Il caso Uva rischia la prescrizione
Quello del processo per arrivare alla verità è un risultato importante "che avremmo potuto avere già quattro anni fa – sottolinea con amarezza l'avvocato Fabio Anselmo – Ma questo ritardo lo dobbiamo al pm Agostino Abate che invece ha ostacolato in tutti i modi questo momento tenendosi il fascicolo per anni, senza chiedere l'archiviazione né il rinvio a giudizio". Una situazione di stallo che ora potrebbe costare molto cara, perché incombe anche la prescrizione su un processo già difficilissimo. Prescrizione per quasi tutti i reati, tranne l'omicidio preterintenzionale. Capitolo doloroso, quello del pm Abate: "Ha tenuto tutto in un cassetto – rincara Lucia – ed è una cosa vergognosa. Io credo nella giustizia e Giuseppe è stato picchiato, mi sono presa anche una denuncia per aver detto questo (diffamazione aggravata, ndr) e sono pronta ad assumermi le mie responsabilità".
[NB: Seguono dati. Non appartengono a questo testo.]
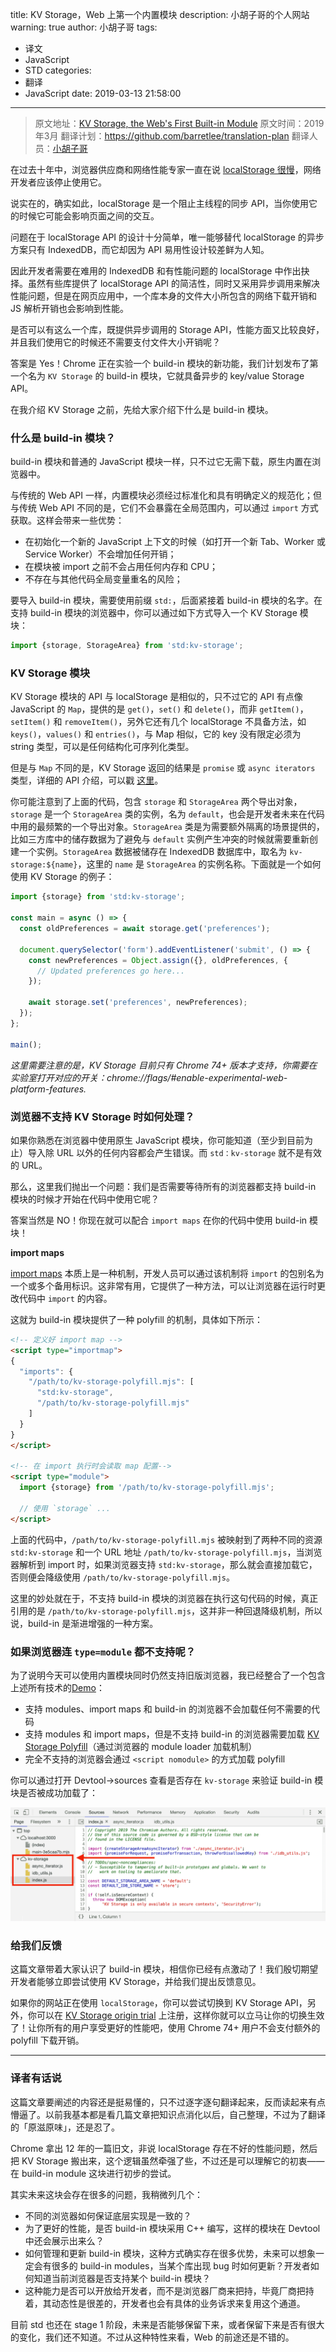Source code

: title: KV Storage，Web 上第一个内置模块
description: 小胡子哥的个人网站
warning: true
author: 小胡子哥
tags:
  - 译文
  - JavaScript
  - STD
categories:
  - 翻译
  - JavaScript
date: 2019-03-13 21:58:00
---
> 原文地址：[KV Storage, the Web's First Built-in Module](https://developers.google.com/web/updates/2019/03/kv-storage)
> 原文时间：2019年3月
> 翻译计划：<https://github.com/barretlee/translation-plan>
> 翻译人员：[小胡子哥](https://www.barretlee.com/about/)

在过去十年中，浏览器供应商和网络性能专家一直在说 [localStorage 很慢](https://hacks.mozilla.org/2012/03/there-is-no-simple-solution-for-local-storage/)，网络开发者应该停止使用它。

说实在的，确实如此，localStorage 是一个阻止主线程的同步 API，当你使用它的时候它可能会影响页面之间的交互。

问题在于 localStorage API 的设计十分简单，唯一能够替代 localStorage 的异步方案只有 IndexedDB，而它却因为 API 易用性设计较差鲜为人知。

因此开发者需要在难用的 IndexedDB 和有性能问题的 localStorage 中作出抉择。虽然有些库提供了 localStorage API 的简洁性，同时又采用异步调用来解决性能问题，但是在网页应用中，一个库本身的文件大小所包含的网络下载开销和 JS 解析开销也会影响到性能。

是否可以有这么一个库，既提供异步调用的 Storage API，性能方面又比较良好，并且我们使用它的时候还不需要支付文件大小开销呢？

答案是 Yes！Chrome 正在实验一个 build-in 模块的新功能，我们计划发布了第一个名为 `KV Storage` 的 build-in 模块，它就具备异步的 key/value Storage API。

在我介绍 KV Storage 之前，先给大家介绍下什么是 build-in 模块。

### 什么是 build-in 模块？

build-in 模块和普通的 JavaScript 模块一样，只不过它无需下载，原生内置在浏览器中。

与传统的 Web API 一样，内置模块必须经过标准化和具有明确定义的规范化；但与传统 Web API 不同的是，它们不会暴露在全局范围内，可以通过 `import` 方式获取。这样会带来一些优势：

- 在初始化一个新的 JavaScript 上下文的时候（如打开一个新 Tab、Worker 或 Service Worker）不会增加任何开销；
- 在模块被 import 之前不会占用任何内存和 CPU；
- 不存在与其他代码全局变量重名的风险；

要导入 build-in 模块，需要使用前缀 `std:`，后面紧接着 build-in 模块的名字。在支持 build-in 模块的浏览器中，你可以通过如下方式导入一个 KV Storage 模块：

```js
import {storage, StorageArea} from 'std:kv-storage';
```

### KV Storage 模块

KV Storage 模块的 API 与 localStorage 是相似的，只不过它的 API 有点像 JavaScript 的 `Map`，提供的是 `get()`，`set()` 和 `delete()`，而非  `getItem()`，`setItem()` 和 `removeItem()`，另外它还有几个 localStorage 不具备方法，如 `keys()`，`values()` 和 `entries()`，与 Map 相似，它的 key 没有限定必须为 string 类型，可以是任何结构化可序列化类型。

但是与 `Map` 不同的是，KV Storage 返回的结果是 `promise` 或 `async iterators` 类型，详细的 API 介绍，可以戳 [这里](https://wicg.github.io/kv-storage/#storagearea)。

你可能注意到了上面的代码，包含 `storage` 和 `StorageArea` 两个导出对象，`storage` 是一个 `StorageArea` 类的实例，名为 `default`，也会是开发者未来在代码中用的最频繁的一个导出对象。`StorageArea` 类是为需要额外隔离的场景提供的，比如三方库中的储存数据为了避免与 `default` 实例产生冲突的时候就需要重新创建一个实例。`StorageArea` 数据被储存在 IndexedDB 数据库中，取名为 `kv-storage:${name}`，这里的 `name` 是 `StorageArea` 的实例名称。下面就是一个如何使用 KV Storage 的例子：

```js
import {storage} from 'std:kv-storage';

const main = async () => {
  const oldPreferences = await storage.get('preferences');

  document.querySelector('form').addEventListener('submit', () => {
    const newPreferences = Object.assign({}, oldPreferences, {
      // Updated preferences go here...
    });

    await storage.set('preferences', newPreferences);
  });
};

main();
```

_这里需要注意的是，KV Storage 目前只有 Chrome 74+ 版本才支持，你需要在实验室打开对应的开关：chrome://flags/#enable-experimental-web-platform-features._

### 浏览器不支持 KV Storage 时如何处理？

如果你熟悉在浏览器中使用原生 JavaScript 模块，你可能知道（至少到目前为止）导入除 URL 以外的任何内容都会产生错误。而 `std：kv-storage` 就不是有效的 URL。

那么，这里我们抛出一个问题：我们是否需要等待所有的浏览器都支持 build-in 模块的时候才开始在代码中使用它呢？

答案当然是 NO！你现在就可以配合 `import maps` 在你的代码中使用 build-in 模块！

**import maps**

[import maps](https://github.com/WICG/import-maps) 本质上是一种机制，开发人员可以通过该机制将 `import` 的包别名为一个或多个备用标识。这非常有用，它提供了一种方法，可以让浏览器在运行时更改代码中 `import` 的内容。

这就为 build-in 模块提供了一种 polyfill 的机制，具体如下所示：

```html
<!-- 定义好 import map -->
<script type="importmap">
{
  "imports": {
    "/path/to/kv-storage-polyfill.mjs": [
      "std:kv-storage",
      "/path/to/kv-storage-polyfill.mjs"
    ]
  }
}
</script>

<!-- 在 import 执行时会读取 map 配置-->
<script type="module">
  import {storage} from '/path/to/kv-storage-polyfill.mjs';

  // 使用 `storage` ...
</script>
```

上面的代码中，`/path/to/kv-storage-polyfill.mjs` 被映射到了两种不同的资源 `std:kv-storage` 和一个 URL 地址 `/path/to/kv-storage-polyfill.mjs`，当浏览器解析到 import 时，如果浏览器支持 `std:kv-storage`，那么就会直接加载它，否则便会降级使用 `/path/to/kv-storage-polyfill.mjs`。

这里的妙处就在于，不支持 build-in 模块的浏览器在执行这句代码的时候，真正引用的是 `/path/to/kv-storage-polyfill.mjs`，这并非一种回退降级机制，所以说，build-in 是渐进增强的一种方案。

### 如果浏览器连 `type=module` 都不支持呢？

为了说明今天可以使用内置模块同时仍然支持旧版浏览器，我已经整合了一个包含上述所有技术的[Demo](https://rollup-built-in-modules.glitch.me/)：

- 支持 modules、import maps 和 build-in 的浏览器不会加载任何不需要的代码
- 支持 modules 和 import maps，但是不支持 build-in 的浏览器需要加载 [KV Storage Polyfill](https://github.com/GoogleChromeLabs/kv-storage-polyfill)（通过浏览器的 module loader 加载机制）
- 完全不支持的浏览器会通过 `<script nomodule>` 的方式加载 polyfill

你可以通过打开 Devtool->sources 查看是否存在 `kv-storage` 来验证 build-in 模块是否被成功加载了：

![upload successful](/blogimgs/2019/03/13/kv-storage-build-in-module.png)


### 给我们反馈

这篇文章带着大家认识了 build-in 模块，相信你已经有点激动了！我们殷切期望开发者能够立即尝试使用 KV Storage，并给我们提出反馈意见。

如果你的网站正在使用 `localStorage`，你可以尝试切换到 KV Storage API，另外，你可以在 [KV Storage origin trial](https://developers.chrome.com/origintrials/#/trials/active) 上注册，这样你就可以立马让你的切换生效了！让你所有的用户享受更好的性能吧，使用 Chrome 74+ 用户不会支付额外的 polyfill 下载开销。

---

### 译者有话说

这篇文章要阐述的内容还是挺易懂的，只不过逐字逐句翻译起来，反而读起来有点懵逼了。以前我基本都是看几篇文章把知识点消化以后，自己整理，不过为了翻译的「原滋原味」，还是忍了。

Chrome 拿出 12 年的一篇旧文，非说 localStorage 存在不好的性能问题，然后把 KV Storage 搬出来，这个逻辑虽然牵强了些，不过还是可以理解它的初衷——在 build-in module 这块进行初步的尝试。

其实未来这块会存在很多的问题，我稍微列几个：

- 不同的浏览器如何保证底层实现是一致的？
- 为了更好的性能，是否 build-in 模块采用 C++ 编写，这样的模块在 Devtool 中还会展示出来么？
- 如何管理和更新 build-in 模块，这种方式确实存在很多优势，未来可以想象一定会有很多的 build-in modules，当某个库出现 bug 时如何更新？开发者如何知道当前浏览器是否支持某个 build-in 模块？
- 这种能力是否可以开放给开发者，而不是浏览器厂商来把持，毕竟厂商把持着，其动态性是很差的，开发者也会有具体的业务诉求来复用这个通道。

目前 std 也还在 stage 1 阶段，未来是否能够保留下来，或者保留下来是否有很大的变化，我们还不知道。不过从这种特性来看，Web 的前途还是不错的。
















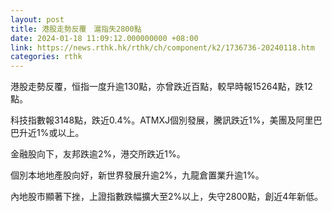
 ```yaml
---
layout: post
title: 港股走勢反覆　滬指失2800點
date: 2024-01-18 11:09:12.000000000 +08:00
link: https://news.rthk.hk/rthk/ch/component/k2/1736736-20240118.htm
categories: rthk
---
```


港股走勢反覆，恒指一度升逾130點，亦曾跌近百點，較早時報15264點，跌12點。

科技指數報3148點，跌近0.4%。ATMXJ個別發展，騰訊跌近1%，美團及阿里巴巴升近1%或以上。

金融股向下，友邦跌逾2%，港交所跌近1%。

個別本地地產股向好，新世界發展升逾2%，九龍倉置業升逾1%。

內地股市顯著下挫，上證指數跌幅擴大至2%以上，失守2800點，創近4年新低。
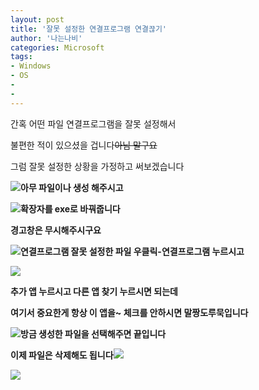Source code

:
 ```yaml
---
layout: post
title: '잘못 설정한 연결프로그램 연결끊기'
author: '나는나비'
categories: Microsoft
tags:
- Windows
- OS
-
- 
---
```



<script> location.href='https://cafe.naver.com/develoid/783113' ; </script>

<p>간혹 어떤 파일 연결프로그램을 잘못 설정해서<p>불편한&nbsp;적이 있으셨을 겁니다<strike>아님 말구요</strike><p>그럼&nbsp;잘못 설정한 상황을 가정하고 써보겠습니다</p><p><img src="https://cafeptthumb-phinf.pstatic.net/MjAxODAyMjRfMjI1/MDAxNTE5NDQ1NTg2ODI1.wkE7bHVEU8HYgeSNXJbQxxC0vq-Wpk5Kga4PArE6y5cg.SEjUDUCOsYiulxCnjNNKx1QcubX-pGF-05z4xJxZ2eUg.PNG.mdbs2/%EC%9D%B4%EB%AF%B8%EC%A7%80_003.png?type=w740"><b>아무 파일이나 생성 해주시고</p><p><b><img src="https://cafeptthumb-phinf.pstatic.net/MjAxODAyMjRfNzUg/MDAxNTE5NDQ1NTg2OTc1.b8iE5Ng6QVAKB--kXdmY_MjT11g37qoEoFHfqHOgGMQg.OiulX3uTmD5vxCgYv0MAXJFIsW3NSo4HqJ_WyXEZs78g.PNG.mdbs2/%EC%9D%B4%EB%AF%B8%EC%A7%80_004.png?type=w740"><b>확장자를 exe로 바꿔줍니다</p><p>경고창은 무시해주시구요</p><p><img src="https://cafeptthumb-phinf.pstatic.net/MjAxODAyMjRfNzYg/MDAxNTE5NDQ1NTg3MDMz.GVEfSZdD209GDw5OHj4PkXgI_F8-UuvNK6kVyYfAW0kg.uRQcU6N8xy_zQiThyrgeZicaGff2qr8CFKzPMkclPBcg.PNG.mdbs2/%EC%9D%B4%EB%AF%B8%EC%A7%80_002.png?type=w740"><b>연결프로그램 잘못 설정한 파일 우클릭-연결프로그램 누르시고</p><p><img src="https://cafeptthumb-phinf.pstatic.net/MjAxODAyMjRfMzYg/MDAxNTE5NDQ5MTM2MjMw.K-uoM15p45vHvZue573fRfpnSxurWbOKb_R7p8vYfzEg.OKq-KqAQCaBzckTaDySXdP7CQQLZAVM72qCD6D2qhnQg.PNG.mdbs2/%EC%9D%B4%EB%AF%B8%EC%A7%80_005.png?type=w740"></p><p>추가 앱 누르시고 다른 앱 찾기 누르시면 되는데</p><p>여기서 중요한게&nbsp;항상 이 앱을~ 체크를 안하시면 말짱도루묵입니다</p><p><b><img src="https://cafeptthumb-phinf.pstatic.net/MjAxODAyMjRfOTEg/MDAxNTE5NDQ1NTg3MTk0.U-M2J938xy__PF7hh_r0ik3b64RoiTwLdBfEdPSXeeMg.KpGSlx3miEgWdw4mQ-mjwn3OERB7t4Lt0XeT27Gx6iMg.PNG.mdbs2/%EC%9D%B4%EB%AF%B8%EC%A7%80_006.png?type=w740"><b>방금 생성한 파일을 선택해주면 끝입니다</p><p>이제 파일은 삭제해도 됩니다<b><img src="https://cafeptthumb-phinf.pstatic.net/MjAxODAyMjRfMTgz/MDAxNTE5NDQ1NTg3Mjc2.lrSD_xs08IxKVSqEXpg1QESasErvGusfdYLuLpSMiV0g.CE-pKQ3YftEtNXTTB26uZF1wJw1CpJHrKw7wSaDGDfUg.PNG.mdbs2/%EC%9D%B4%EB%AF%B8%EC%A7%80_007.png?type=w740"><b></p><p><img src="https://gfmarket-phinf.pstatic.net/moon_and_james/original_2.png?type=p50_50"><b></p>
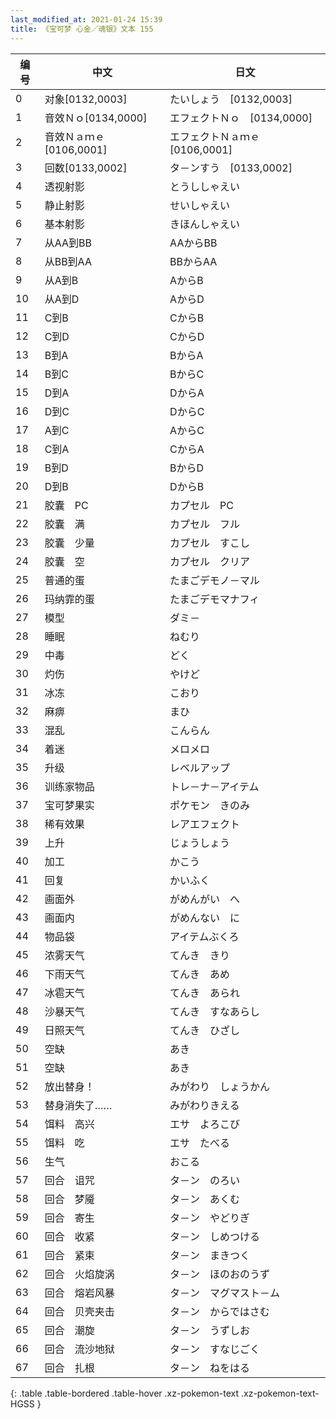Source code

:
 ```yaml
---
last_modified_at: 2021-01-24 15:39
title: 《宝可梦 心金／魂银》文本 155
---
```

| 编号 | 中文 | 日文 |
| ---- | ---- | ---- |
| 0 | 对象[0132,0003] | たいしょう　[0132,0003] |
| 1 | 音效Ｎｏ[0134,0000] | エフェクトＮｏ　[0134,0000] |
| 2 | 音效Ｎａｍｅ[0106,0001] | エフェクトＮａｍｅ　[0106,0001] |
| 3 | 回数[0133,0002] | タ－ンすう　[0133,0002] |
| 4 | 透视射影 | とうししゃえい |
| 5 | 静止射影 | せいしゃえい |
| 6 | 基本射影 | きほんしゃえい |
| 7 | 从AA到BB | AAからBB |
| 8 | 从BB到AA | BBからAA |
| 9 | 从A到B | AからB |
| 10 | 从A到D | AからD |
| 11 | C到B | CからB |
| 12 | C到D | CからD |
| 13 | B到A | BからA |
| 14 | B到C | BからC |
| 15 | D到A | DからA |
| 16 | D到C | DからC |
| 17 | A到C | AからC |
| 18 | C到A | CからA |
| 19 | B到D | BからD |
| 20 | D到B | DからB |
| 21 | 胶囊　PC | カプセル　PC |
| 22 | 胶囊　满 | カプセル　フル |
| 23 | 胶囊　少量 | カプセル　すこし |
| 24 | 胶囊　空 | カプセル　クリア |
| 25 | 普通的蛋 | たまごデモノ－マル |
| 26 | 玛纳霏的蛋 | たまごデモマナフィ |
| 27 | 模型 | ダミ－ |
| 28 | 睡眠 | ねむり |
| 29 | 中毒 | どく |
| 30 | 灼伤 | やけど |
| 31 | 冰冻 | こおり |
| 32 | 麻痹 | まひ |
| 33 | 混乱 | こんらん |
| 34 | 着迷 | メロメロ |
| 35 | 升级 | レベルアップ |
| 36 | 训练家物品 | トレ－ナ－アイテム |
| 37 | 宝可梦果实 | ポケモン　きのみ |
| 38 | 稀有效果 | レアエフェクト |
| 39 | 上升 | じょうしょう |
| 40 | 加工 | かこう |
| 41 | 回复 | かいふく |
| 42 | 画面外 | がめんがい　へ |
| 43 | 画面内 | がめんない　に |
| 44 | 物品袋 | アイテムぶくろ |
| 45 | 浓雾天气 | てんき　きり |
| 46 | 下雨天气 | てんき　あめ |
| 47 | 冰雹天气 | てんき　あられ |
| 48 | 沙暴天气 | てんき　すなあらし |
| 49 | 日照天气 | てんき　ひざし |
| 50 | 空缺 | あき |
| 51 | 空缺 | あき |
| 52 | 放出替身！ | みがわり　しょうかん |
| 53 | 替身消失了…… | みがわりきえる |
| 54 | 饵料　高兴 | エサ　よろこび |
| 55 | 饵料　吃 | エサ　たべる |
| 56 | 生气 | おこる |
| 57 | 回合　诅咒 | タ－ン　のろい |
| 58 | 回合　梦魇 | タ－ン　あくむ |
| 59 | 回合　寄生 | タ－ン　やどりぎ |
| 60 | 回合　收紧 | タ－ン　しめつける |
| 61 | 回合　紧束 | タ－ン　まきつく |
| 62 | 回合　火焰旋涡 | タ－ン　ほのおのうず |
| 63 | 回合　熔岩风暴 | タ－ン　マグマスト－ム |
| 64 | 回合　贝壳夹击 | タ－ン　からではさむ |
| 65 | 回合　潮旋 | タ－ン　うずしお |
| 66 | 回合　流沙地狱 | タ－ン　すなじごく |
| 67 | 回合　扎根 | タ－ン　ねをはる |
{: .table .table-bordered .table-hover .xz-pokemon-text .xz-pokemon-text-HGSS }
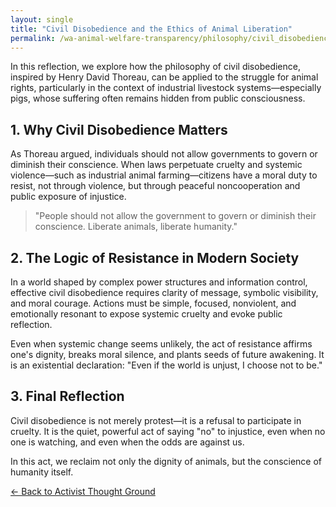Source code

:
 ```yaml
---
layout: single
title: "Civil Disobedience and the Ethics of Animal Liberation"
permalink: /wa-animal-welfare-transparency/philosophy/civil_disobedience/
---
```


In this reflection, we explore how the philosophy of civil disobedience, inspired by Henry David Thoreau, can be applied to the struggle for animal rights, particularly in the context of industrial livestock systems—especially pigs, whose suffering often remains hidden from public consciousness.

## 1. Why Civil Disobedience Matters

As Thoreau argued, individuals should not allow governments to govern or diminish their conscience. When laws perpetuate cruelty and systemic violence—such as industrial animal farming—citizens have a moral duty to resist, not through violence, but through peaceful noncooperation and public exposure of injustice.

> "People should not allow the government to govern or diminish their conscience. Liberate animals, liberate humanity."

## 2. The Logic of Resistance in Modern Society

In a world shaped by complex power structures and information control, effective civil disobedience requires clarity of message, symbolic visibility, and moral courage. Actions must be simple, focused, nonviolent, and emotionally resonant to expose systemic cruelty and evoke public reflection.

Even when systemic change seems unlikely, the act of resistance affirms one's dignity, breaks moral silence, and plants seeds of future awakening. It is an existential declaration: "Even if the world is unjust, I choose not to be."

## 3. Final Reflection

Civil disobedience is not merely protest—it is a refusal to participate in cruelty. It is the quiet, powerful act of saying "no" to injustice, even when no one is watching, and even when the odds are against us.

In this act, we reclaim not only the dignity of animals, but the conscience of humanity itself.

[← Back to Activist Thought Ground](index.md)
Giuseppe Uva, il dolore di Lucia: "Sono le vittime ad essere processate" – Il dolore più grande, dopo la morte del fratello, Lucia Uva lo ha provato nell'esporre la memoria di Giuseppe a ogni illazione: "La difesa delle forze dell'ordine e anche il pm Abate – ricorda – lo hanno descritto come un uomo di niente". E poi le accuse a lei: "Ancora oggi, gli avvocati dei poliziotti si sono permessi di dire che io ho voluto farmi pubblicità sulla morte di mio fratello – si sfoga – Ma loro non sanno che Lucia Uva voleva sapere dal primo momento perché suo fratello non è più tornato a casa. Io sono sei anni che faccio sempre le stesse domande, non è che le cambio. Cosa ci faceva Pino in quella caserma con due carabinieri e sei poliziotti? Se si è lesionato da solo, come dicono, perché non l'hanno portato subito in ospedale? Loro me lo devono dire". E' una vittoria questa del processo, la dimostrazione che fino a qui, secondo la giustizia italiana Lucia ha ragione. Ma è una ragione amarissima: "Le famiglie sono sole, siamo noi ad essere messi sotto processo. Mi creda, sono allo stremo delle forze ma vado avanti. A Pino lo hanno descritto in tutti i modi, anche come uno sbandato. Ma lui aveva 43 anni e una tremenda voglia di vivere. Ce l'aveva scritto persino sulla cintura, drammatica coincidenza, che poi abbiamo trovato piena di schizzi di sangue". Giuseppe la indossava in quella tragica notte del 14 giugno 2008: era di colore nero e aveva una scritta bianca. C'era scritto proprio così: "Tremenda voglia di vivere".